An app you have never seen before opens on your phone, spreading to fill the screen. The words "Affection Multiplier App" bounce around in cartoon bubble letters. As they settle, a green button materializes, labelled as "Begin."

"What is this? Made by a high schooler, or something. Damn kids these days," you murmur to yourself.

Still, you click the green button. Why not? The screen fades away into a purple nebula, reforming into a simple instruction-style screen like on your iMac. A cartoon pig with tiny wings appears, floating around the screen and resting on the corner. A trident materializes in it's hoof, which it pokes into a blank section of the screen. Words began to appear, the pig flying around and poking other areas to continue the introduction.

Welcome to the Affection Multiplier App!

This app is a gift, but it is very powerful. Seriously, it really is! All of the information covered in this introduction can be reviewed later in the Glossary. Please make sure to read through all provided materials, or you may harm yourself or others. - like, life destroying harm and stuff. You have been warned, so take it seriously. Oink, oink!

The second you read the last word, the pig bonks their trident on the text, sending it shattering and falling towards the bottom of the screen.

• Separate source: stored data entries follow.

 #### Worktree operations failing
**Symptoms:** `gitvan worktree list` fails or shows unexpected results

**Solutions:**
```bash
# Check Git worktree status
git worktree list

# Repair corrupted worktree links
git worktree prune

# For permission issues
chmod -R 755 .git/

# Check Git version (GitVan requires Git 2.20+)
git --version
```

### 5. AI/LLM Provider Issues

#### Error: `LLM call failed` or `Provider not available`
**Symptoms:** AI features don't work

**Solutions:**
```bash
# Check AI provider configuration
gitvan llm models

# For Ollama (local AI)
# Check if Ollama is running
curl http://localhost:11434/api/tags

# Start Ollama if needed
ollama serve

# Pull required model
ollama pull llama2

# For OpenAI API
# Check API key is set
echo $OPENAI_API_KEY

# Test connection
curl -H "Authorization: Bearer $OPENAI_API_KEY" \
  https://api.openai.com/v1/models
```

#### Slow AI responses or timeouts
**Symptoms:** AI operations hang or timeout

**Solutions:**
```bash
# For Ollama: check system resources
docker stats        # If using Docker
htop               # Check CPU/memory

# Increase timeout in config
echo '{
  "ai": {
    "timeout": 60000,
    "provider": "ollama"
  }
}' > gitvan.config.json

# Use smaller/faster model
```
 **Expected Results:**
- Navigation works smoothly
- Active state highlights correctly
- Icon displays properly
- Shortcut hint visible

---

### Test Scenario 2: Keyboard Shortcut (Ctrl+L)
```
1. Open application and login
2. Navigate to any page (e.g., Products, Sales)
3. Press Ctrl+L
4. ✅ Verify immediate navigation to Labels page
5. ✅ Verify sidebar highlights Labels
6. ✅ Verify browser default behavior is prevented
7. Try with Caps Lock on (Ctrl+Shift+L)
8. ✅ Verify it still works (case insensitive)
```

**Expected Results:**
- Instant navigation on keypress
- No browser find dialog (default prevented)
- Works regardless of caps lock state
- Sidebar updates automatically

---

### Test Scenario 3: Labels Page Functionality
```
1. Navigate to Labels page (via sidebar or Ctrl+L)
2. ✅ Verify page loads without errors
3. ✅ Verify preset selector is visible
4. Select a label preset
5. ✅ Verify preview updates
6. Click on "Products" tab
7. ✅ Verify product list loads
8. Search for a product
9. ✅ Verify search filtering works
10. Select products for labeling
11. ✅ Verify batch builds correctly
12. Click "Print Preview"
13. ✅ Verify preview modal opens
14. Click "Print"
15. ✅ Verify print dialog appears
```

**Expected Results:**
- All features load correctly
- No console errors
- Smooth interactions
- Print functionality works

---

New words rose from the letters in comedic fashion, inducing a confused shake of your head.

[1/10]

Welcome! This is one of ten steps to getting started with the Affection Multiplier App. Please read all ten steps for best results, as they become available to you. Yeah, let's go! Step one: what is the app? It's elementary, my dear Watson! The app makes it so that you have to try much less to make people like you, and we all know you need that. Specifically, the app rewrites the laws of the universe such that you, and you alone, are able to build relationships with people at a rate of five times faster. Wow, that's cool, almost like that time my uncle Ham escaped from the slaughterhouse!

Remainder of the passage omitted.